Set Daily Goals and Loosen the Reins in Your Home Business

Most moms can be control freaks. That is not always a bad thing, but when you run a home business and manage your household, the stress of trying to manage every detail can be unbearable. Learn to take it easy and release the royal reins.

Let’s face it. Before you started your home business, there were days when the dishes didn’t get done because you were tired. No one complained. What has changed?

Now you have taken on new responsibilities with your business that demands your time. If you are afraid that your house will explode without your constant attention, don’t be. All you are accomplishing is increasing your anxiety level and decreasing your productivity in the home office. Who can concentrate when their mind is all over the place?

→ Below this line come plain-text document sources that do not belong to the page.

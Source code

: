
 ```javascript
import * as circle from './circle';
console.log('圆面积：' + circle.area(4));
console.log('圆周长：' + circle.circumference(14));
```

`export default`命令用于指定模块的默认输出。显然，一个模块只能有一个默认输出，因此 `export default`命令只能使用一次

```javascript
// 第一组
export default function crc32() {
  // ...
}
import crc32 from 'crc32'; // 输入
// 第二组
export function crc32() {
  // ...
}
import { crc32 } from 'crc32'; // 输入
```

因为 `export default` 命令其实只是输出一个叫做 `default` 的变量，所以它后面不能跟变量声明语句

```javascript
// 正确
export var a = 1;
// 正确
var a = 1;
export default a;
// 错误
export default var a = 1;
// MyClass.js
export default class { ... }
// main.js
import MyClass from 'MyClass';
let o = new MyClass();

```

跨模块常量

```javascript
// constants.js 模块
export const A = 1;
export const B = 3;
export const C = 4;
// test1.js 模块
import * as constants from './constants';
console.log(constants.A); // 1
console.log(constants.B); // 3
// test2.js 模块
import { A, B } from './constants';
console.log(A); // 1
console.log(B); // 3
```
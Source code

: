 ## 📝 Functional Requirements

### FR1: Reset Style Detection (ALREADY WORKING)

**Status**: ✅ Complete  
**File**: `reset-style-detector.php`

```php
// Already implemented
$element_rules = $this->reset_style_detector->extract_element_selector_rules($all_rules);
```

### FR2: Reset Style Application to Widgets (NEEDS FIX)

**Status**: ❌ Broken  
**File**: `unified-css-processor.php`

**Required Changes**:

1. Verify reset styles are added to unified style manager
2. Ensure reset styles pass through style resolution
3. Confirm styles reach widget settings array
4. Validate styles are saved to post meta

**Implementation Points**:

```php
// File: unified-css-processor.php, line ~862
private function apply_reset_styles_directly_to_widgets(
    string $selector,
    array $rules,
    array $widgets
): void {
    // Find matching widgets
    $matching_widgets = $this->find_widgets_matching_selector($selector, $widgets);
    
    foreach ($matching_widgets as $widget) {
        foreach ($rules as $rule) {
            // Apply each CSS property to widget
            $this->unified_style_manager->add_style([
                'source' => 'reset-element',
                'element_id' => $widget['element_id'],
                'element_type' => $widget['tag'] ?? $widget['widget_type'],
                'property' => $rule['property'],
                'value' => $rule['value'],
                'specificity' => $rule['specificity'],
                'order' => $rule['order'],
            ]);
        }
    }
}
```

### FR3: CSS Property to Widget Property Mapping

A plausible solution is to set daily goals. These goals encompass the business side and the family side. Setting goals helps maintain the balance between family and business. This will also help you be better able to relax. Here are some goal-setting tips.

  1. Know your limitations. There are no super moms – only normal moms who are super tired. Rome wasn’t built in a day and neither will your business be. Take it one step at a time. If you are working on marketing your business, use one strategy at a time and cultivate that. As you take on clients, spread out the work until you find your comfort zone and then you can add more projects. Allowing yourself the time to do good work and complete projects on time is a great feeling.

  1. Alternate business days and housework days. There will always be housework to do. For one brief shining moment, your house is clean and then the family comes home. Choose a day when you work schedule is light or take one or two mornings a week and devote them to cleaning. Even on those days, set a time frame. Do what needs to be completed during that time and leave the rest for the next cleaning day. You’re shaking your head I can tell. Before you say to yourself, “this person’s crazy” – give it a try. On the days when work is the priority, your mind will be focused on work and not the dishes.

  1. Schedule in some free time. Spending time doing absolutely nothing or working on a hobby fulfills a soulful need. Work and home are more manageable when there is time for you factored into your week. It doesn’t have to be every day, but it needs to be there for your sanity. You’ll snap if you remain wound too tightly. Take time doing something YOU like to do on a regular basis.

Each day brings a new opportunity to grow your business, enjoy your family and take time to smell the roses. A well balanced life increases overall well-being and productivity in all of your tasks, especially your home business.

Organize your Home Business – The Key to Increased Productivity

Working from home has many advantages and also a sort of familiarity that can become a downright pitfall in some instances. It is easy and sometimes quickly discovered that away from an office your productivity is not as high as you thought it would be. Working from a home office can easily become a productivity killer when a business owner doesn’t stay on top of thing. However, don’t fret! This can be changed with a few simple steps to get your business organized making productivity easier.

First of all, realize what you do is run a business. Your business needs a permanent place to live. It could be your dining room, a corner of your den or the entire den. Some people set up shop in their garage or kitchen. Wherever you decide is where your home office will reside, recognize that it is your work space and nothing else can share that spot. Yes, that includes the laundry you forgot to fold last night too.

Moving on, now that you have an office space, set some guidelines for how you will run your business. These guidelines don’t run to the particulars of your chosen industry but more to organization for better operation of the enterprise. In plain terms, if everything is in its place, you won’t waste time looking for it.

A filing system will be your best friend. This includes a filing cabinet for important papers. Every correspondence doesn’t have to exist in paper form. Contractual agreements with clients and copies of past invoices can be filed, but emails don’t need to be. Save yourself some time, money and fresh air by not printing every client email that comes to your inbox.

An electronic filing system keeps emails, project specs and proposals organized by client without adding to the paperwork you already have to handle. Electronic files are easy to organize and can be zipped to clients in an instant if need be. You won’t even have to use snail mail.

Also, keep an in and out box on your desk (we almost forgot about the desk). Incoming mail is organized as soon as it hits the desk. Junk mail is shredded, orders are filed in a box to be filled and other mail is sorted according to purpose. Dealing with mail first thing prevents anything from getting overlooked.

Along the same lines, create a priority box. This is the box that will be checked first thing in the morning and last thing before you leave your home office. In the morning, the box contains all of the items that need attention that day. In the evening, organize the contents to be ready for the next morning. This makes it much easier to have your daily work tasks set when you get to the “office” each morning. No more wasted time planning your day while an hour or two of it is vanishing.

Low productivity in a home office arises mainly from disorganization. We aren’t sure what we want to work on or what is most important sometimes, so it takes a little while to get that together. If you are organized from the beginning and keep your priorities current, you won’t spend your time deciding what to do next – you’ll already know. Good bye time wasters, hello productivity!